Posted by Jonathan Douglas
I’ve just finished Alan Hollinghurst’s “The Stranger’s Child”. It’s a great book, epic in its scale but very personal in the rich emotional life of its characters. I loved that moment of post-reading smug validation when a couple of days later it appeared on the Man Booker Prize longlist.
The Man Booker Prize frequently acts as a natural focus for concerns about reading in the UK. This year’s chair of judges, Dame Stella Rimington, has used the moment of the announcement of the longlist to assert the importance of the reading of fiction, which she says is under threat, particularly for young people. In an interview with the Telegraph she said:
“I think much of the Twittering and emailing and texting and all that sort of stuff that children go in for now may be taking their eyes off reading fiction.”
This is a frequently voiced concern, but is it a real one? Are children reading less fiction these days? Or did Harry Potter wave his wand and reverse a downward fiction reading trend?
The National Literacy Trust will soon publish new research that confirms Dame Stella’s concerns: between 2005 and 2011 the number of children who read fiction outside of the classroom has fallen from 51% to 46%. But these figures mask a much more alarming trend for boys’ reading. Over the same period the gap between number of boys and girls who read fiction has increased from 3% to 10%.

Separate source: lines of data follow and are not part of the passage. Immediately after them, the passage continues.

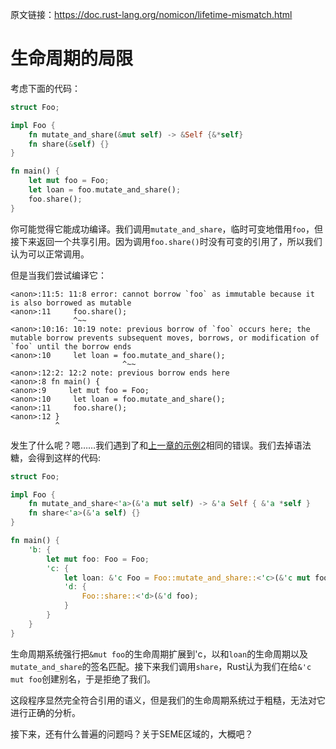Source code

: 原文链接：<https://doc.rust-lang.org/nomicon/lifetime-mismatch.html>

# 生命周期的局限

考虑下面的代码：

``` Rust
struct Foo;

impl Foo {
    fn mutate_and_share(&mut self) -> &Self {&*self}
    fn share(&self) {}
}

fn main() {
    let mut foo = Foo;
    let loan = foo.mutate_and_share();
    foo.share();
}
```

你可能觉得它能成功编译。我们调用`mutate_and_share`，临时可变地借用`foo`，但接下来返回一个共享引用。因为调用`foo.share()`时没有可变的引用了，所以我们认为可以正常调用。

但是当我们尝试编译它：

```
<anon>:11:5: 11:8 error: cannot borrow `foo` as immutable because it is also borrowed as mutable
<anon>:11     foo.share();
              ^~~
<anon>:10:16: 10:19 note: previous borrow of `foo` occurs here; the mutable borrow prevents subsequent moves, borrows, or modification of `foo` until the borrow ends
<anon>:10     let loan = foo.mutate_and_share();
                         ^~~
<anon>:12:2: 12:2 note: previous borrow ends here
<anon>:8 fn main() {
<anon>:9     let mut foo = Foo;
<anon>:10     let loan = foo.mutate_and_share();
<anon>:11     foo.share();
<anon>:12 }
          ^
```

发生了什么呢？嗯……我们遇到了和[上一章的示例2](https://doc.rust-lang.org/nomicon/lifetimes.html#example-aliasing-a-mutable-reference)相同的错误。我们去掉语法糖，会得到这样的代码:

``` Rust
struct Foo;

impl Foo {
    fn mutate_and_share<'a>(&'a mut self) -> &'a Self { &'a *self }
    fn share<'a>(&'a self) {}
}

fn main() {
    'b: {
        let mut foo: Foo = Foo;
        'c: {
            let loan: &'c Foo = Foo::mutate_and_share::<'c>(&'c mut foo);
            'd: {
                Foo::share::<'d>(&'d foo);
            }
        }
    }
}
```

生命周期系统强行把`&mut foo`的生命周期扩展到'c，以和`loan`的生命周期以及`mutate_and_share`的签名匹配。接下来我们调用`share`，Rust认为我们在给`&'c mut foo`创建别名，于是拒绝了我们。

这段程序显然完全符合引用的语义，但是我们的生命周期系统过于粗糙，无法对它进行正确的分析。

接下来，还有什么普遍的问题吗？关于SEME区域的，大概吧？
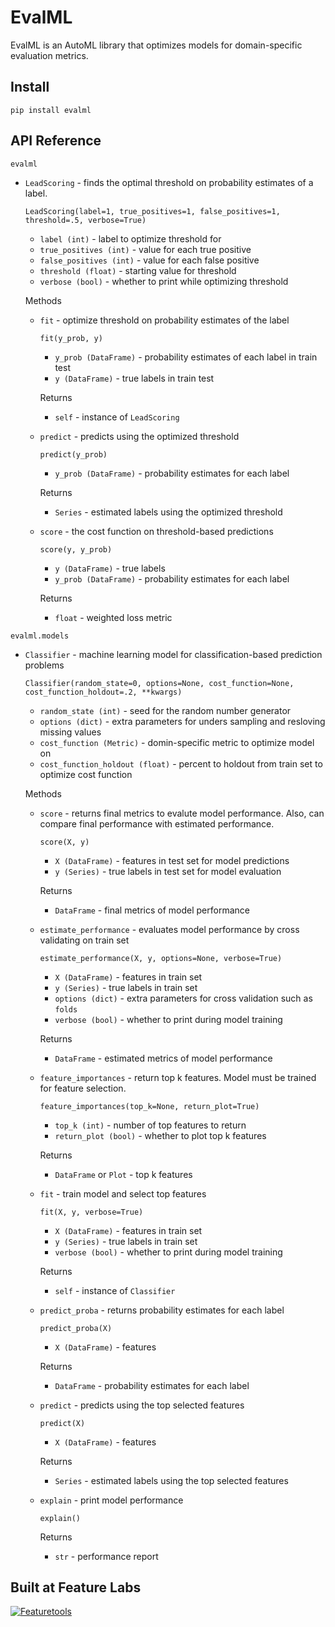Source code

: # EvalML

EvalML is an AutoML library that optimizes models for domain-specific evaluation metrics.

## Install
```shell
pip install evalml
```

## API Reference

`evalml`

- `LeadScoring` - finds the optimal threshold on probability estimates of a label.
    ```
    LeadScoring(label=1, true_positives=1, false_positives=1, threshold=.5, verbose=True)
    ```
    - `label (int)` - label to optimize threshold for
    - `true_positives (int)` - value for each true positive
    - `false_positives (int)` - value for each false positive
    - `threshold (float)` - starting value for threshold
    - `verbose (bool)` - whether to print while optimizing threshold

    Methods
    - `fit` - optimize threshold on probability estimates of the label
        ```
        fit(y_prob, y)
        ```
        - `y_prob (DataFrame)` - probability estimates of each label in train test
        - `y (DataFrame)` - true labels in train test

        Returns
        - `self` - instance of `LeadScoring`
    
    - `predict` - predicts using the optimized threshold
        ```
        predict(y_prob)
        ```
        - `y_prob (DataFrame)` - probability estimates for each label

        Returns
        - `Series` - estimated labels using the optimized threshold
    - `score` - the cost function on threshold-based predictions
        ```
        score(y, y_prob)
        ```
        - `y (DataFrame)` - true labels
        - `y_prob (DataFrame)` - probability estimates for each label

        Returns
        - `float` - weighted loss metric

`evalml.models`

- `Classifier` - machine learning model for classification-based prediction problems
    ```
    Classifier(random_state=0, options=None, cost_function=None, cost_function_holdout=.2, **kwargs)
    ```
    - `random_state (int)` - seed for the random number generator
    - `options (dict)` - extra parameters for unders sampling and resloving missing values
    - `cost_function (Metric)` - domin-specific metric to optimize model on
    - `cost_function_holdout (float)` - percent to holdout from train set to optimize cost function

    Methods
    - `score` - returns final metrics to evalute model performance. Also, can compare final performance with estimated performance.
        ```
        score(X, y)
        ```
        - `X (DataFrame)` - features in test set for model predictions
        - `y (Series)` - true labels in test set for model evaluation

        Returns
        - `DataFrame` - final metrics of model performance
    - `estimate_performance` - evaluates model performance by cross validating on train set
        ```
        estimate_performance(X, y, options=None, verbose=True)
        ```
        - `X (DataFrame)` - features in train set
        - `y (Series)` - true labels in train set
        - `options (dict)` - extra parameters for cross validation such as `folds`
        - `verbose (bool)` - whether to print during model training

        Returns
        - `DataFrame` - estimated metrics of model performance
    - `feature_importances` - return top k features. Model must be trained for feature selection.
        ```
        feature_importances(top_k=None, return_plot=True)
        ```
        - `top_k (int)` - number of top features to return
        - `return_plot (bool)` - whether to plot top k features

        Returns
        - `DataFrame` or `Plot` - top k features
    - `fit` - train model and select top features
        ```
        fit(X, y, verbose=True)
        ```
        - `X (DataFrame)` - features in train set
        - `y (Series)` - true labels in train set
        - `verbose (bool)` - whether to print during model training

        Returns
        - `self` - instance of `Classifier`
    - `predict_proba` - returns probability estimates for each label
        ```
        predict_proba(X)
        ```
        - `X (DataFrame)` - features

        Returns
        - `DataFrame` - probability estimates for each label
    - `predict` - predicts using the top selected features
        ```
        predict(X)
        ```
        - `X (DataFrame)` - features

        Returns
        - `Series` - estimated labels using the top selected features
    - `explain` - print model performance
        ```
        explain()
        ```
        Returns
        - `str` - performance report



## Built at Feature Labs
<a href="https://www.featurelabs.com/">
    <img src="http://www.featurelabs.com/wp-content/uploads/2017/12/logo.png" alt="Featuretools" />
</a>
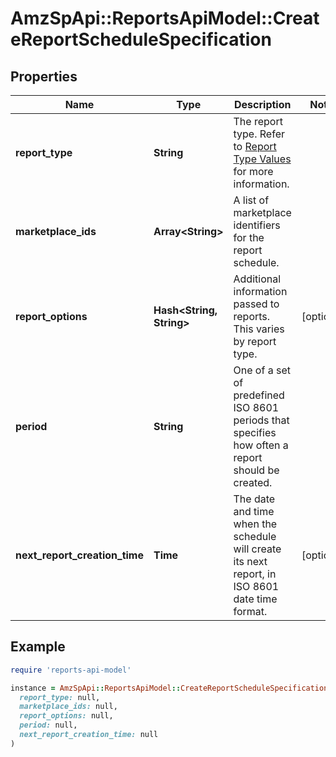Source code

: # AmzSpApi::ReportsApiModel::CreateReportScheduleSpecification

## Properties

| Name | Type | Description | Notes |
| ---- | ---- | ----------- | ----- |
| **report_type** | **String** | The report type. Refer to [Report Type Values](https://developer-docs.amazon.com/sp-api/docs/report-type-values) for more information. |  |
| **marketplace_ids** | **Array&lt;String&gt;** | A list of marketplace identifiers for the report schedule. |  |
| **report_options** | **Hash&lt;String, String&gt;** | Additional information passed to reports. This varies by report type. | [optional] |
| **period** | **String** | One of a set of predefined ISO 8601 periods that specifies how often a report should be created. |  |
| **next_report_creation_time** | **Time** | The date and time when the schedule will create its next report, in ISO 8601 date time format. | [optional] |

## Example

```ruby
require 'reports-api-model'

instance = AmzSpApi::ReportsApiModel::CreateReportScheduleSpecification.new(
  report_type: null,
  marketplace_ids: null,
  report_options: null,
  period: null,
  next_report_creation_time: null
)
```

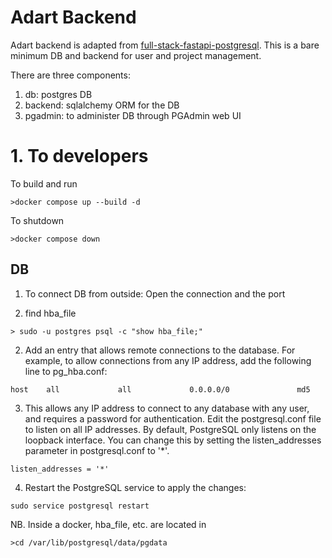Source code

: # Adart Backend
Adart backend is adapted from [full-stack-fastapi-postgresql](https://github.com/tiangolo/full-stack-fastapi-postgresql).
This is a bare minimum DB and backend for user and project management.

There are three components:
1. db: postgres DB
2. backend: sqlalchemy ORM for the DB
3. pgadmin: to administer DB through PGAdmin web UI

# 1. To developers
To build and run

```commandline
>docker compose up --build -d
```

To shutdown
```commandline
>docker compose down
```

## DB
1. To connect DB from outside:
Open the connection and the port

1. find hba_file
```commandline
> sudo -u postgres psql -c "show hba_file;"
```

2. Add an entry that allows remote connections to the database. For example, to allow connections from any IP address, add the following line to pg_hba.conf:

```commandline
host    all             all             0.0.0.0/0               md5
```
3. This allows any IP address to connect to any database with any user, and requires a password for authentication.
Edit the postgresql.conf file to listen on all IP addresses. By default, PostgreSQL only listens on the loopback interface. You can change this by setting the listen_addresses parameter in postgresql.conf to '*'.

```commandline
listen_addresses = '*'
```

4. Restart the PostgreSQL service to apply the changes:

```commandline
sudo service postgresql restart
```

NB. Inside a docker, hba_file, etc. are located in 

```commandline
>cd /var/lib/postgresql/data/pgdata
```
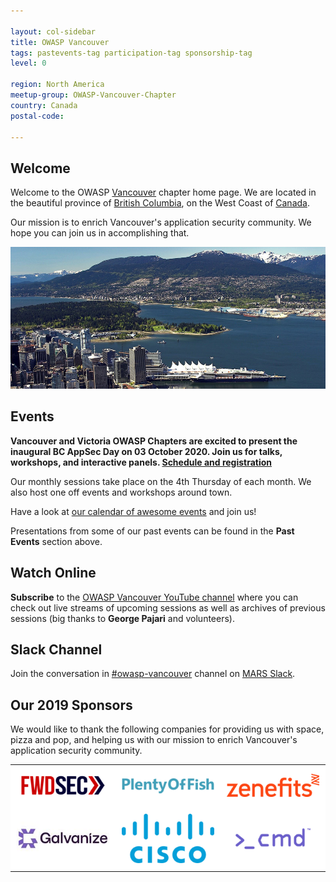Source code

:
 ```yaml
---

layout: col-sidebar
title: OWASP Vancouver
tags: pastevents-tag participation-tag sponsorship-tag
level: 0

region: North America
meetup-group: OWASP-Vancouver-Chapter
country: Canada
postal-code: 

---
```


## Welcome
Welcome to the OWASP
[Vancouver](https://en.wikipedia.org/wiki/Vancouver) chapter home page.
We are located in the beautiful province of [British
Columbia](https://en.wikipedia.org/wiki/British_Columbia), on the West
Coast of [Canada](https://en.wikipedia.org/wiki/Canada).

Our mission is to enrich Vancouver's application security community. We
hope you can join us in accomplishing that.

![Vancouver, BC](assets/images/Vancouver1000x450.png)

## Events

**Vancouver and Victoria OWASP Chapters are excited to present the inaugural BC AppSec Day
on 03 October 2020. Join us for talks, workshops, and interactive panels.
[Schedule and registration](https://www.eventbrite.ca/e/owasp-bc-appsec-day-2020-tickets-119389965601)**

Our monthly sessions take place on the 4th Thursday of each month. We
also host one off events and workshops around town.

Have a look at [our calendar of awesome
events](http://owaspvancouver.eventbrite.com/) and join us\!

Presentations from some of our past events can be found in the **Past Events** section above.
<!-- links to tabs, like [Past Events](#div-pastevents) are not working at the moment (28 Jan 2020) -->

## Watch Online

**Subscribe** to the [OWASP Vancouver YouTube
channel](https://www.youtube.com/channel/UCSXBb_cPvieNm-MoLjjtbXw)
where you can check out live streams of upcoming sessions as well as
archives of previous sessions (big thanks to **George Pajari** and
volunteers).

## Slack Channel

Join the conversation in [#owasp-vancouver](https://mars-comm.slack.com/archives/C6QHGPUAK) channel on [MARS Slack](https://fourthplanet.ca/slack/).

## Our 2019 Sponsors

We would like to thank the following companies for providing us with
space, pizza and pop, and helping us with our mission to enrich
Vancouver's application security community.

<style type="text/css">
    table.sponsors-table {
        border-collapse: collapse;
        border: none;
    }

    table.sponsors-table td, table.sponsors-table tr {
        padding: 10px;
        border: 0px;
        background-color: #ffffff;
    }
</style>

<table class="sponsors-table">
    <tr>
        <td> <a href="https://www.forwardsecurity.com/"> <img src="assets/images/FwdSec.png" alt="FWDSEC" title="FWDSEC"/> </a> </td>
        <td> <a href="https://www.pof.com/en/press/"> <img src="assets/images/PlentyOfFish.png" alt="Plenty of Fish" title="Plenty of Fish"/> </a> </td>
        <td> <a href="https://www.zenefits.com/"> <img src="assets/images/Zenefits.png" alt="Zenefits" title="Zenefits"/> </a> </td>
    </tr>
    <tr>
        <td> <a href="https://www.wegalvanize.com/"> <img src="assets/images/Galvanize.jpg" alt="Galvanize" title="Galvanize"/> </a> </td>
        <td> <a href="https://www.cisco.com/c/en_ca/index.html"> <img src="assets/images/CISCO.png" alt="Cisco" title="Cisco"/> </a> </td>
        <td> <a href="https://www.cmd.com/"> <img src="assets/images/Cmd.png" alt=">_cmd" title=">_cmd"/> </a> </td>
    </tr>
</table>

However the research suggests that children are not simply switching from print to digital, as Dame Stella suggests. Something more worrying is going on. The reading of almost all formats was down over the same period: websites fell from 63% to 49%, even emails fell from 53% to 50%
In fact, between 2005 and 2011 the number of children who read in any format every day went down from 38% to 29%, and the number of children who say they rarely or never read outside of class has gone up from 15% to 24%.
We are not seeing a migration from print to digital reading among young people, we are seeing reading falling in overall popularity as a leisure activity. We know that viewing video online is becoming more popular for all internet users than reading text. Reading itself is being squeezed.
How do we respond to this cultural trend and promote reading as relevant and irresistible?
The most important thing is to recognise that we are promoting reading, not one type of reading against another. In an age when the Man Booker Prize winner is likely to be read on a Kindle, to suggest that fiction reading is under threat from reading emails is like suggesting that the novel has been threatened for ages by the reading of letters. Approaches which promote all reading are needed. The technologies of reading are more dynamic than ever. The more we celebrate this energy, the more successful our promotion of reading will be.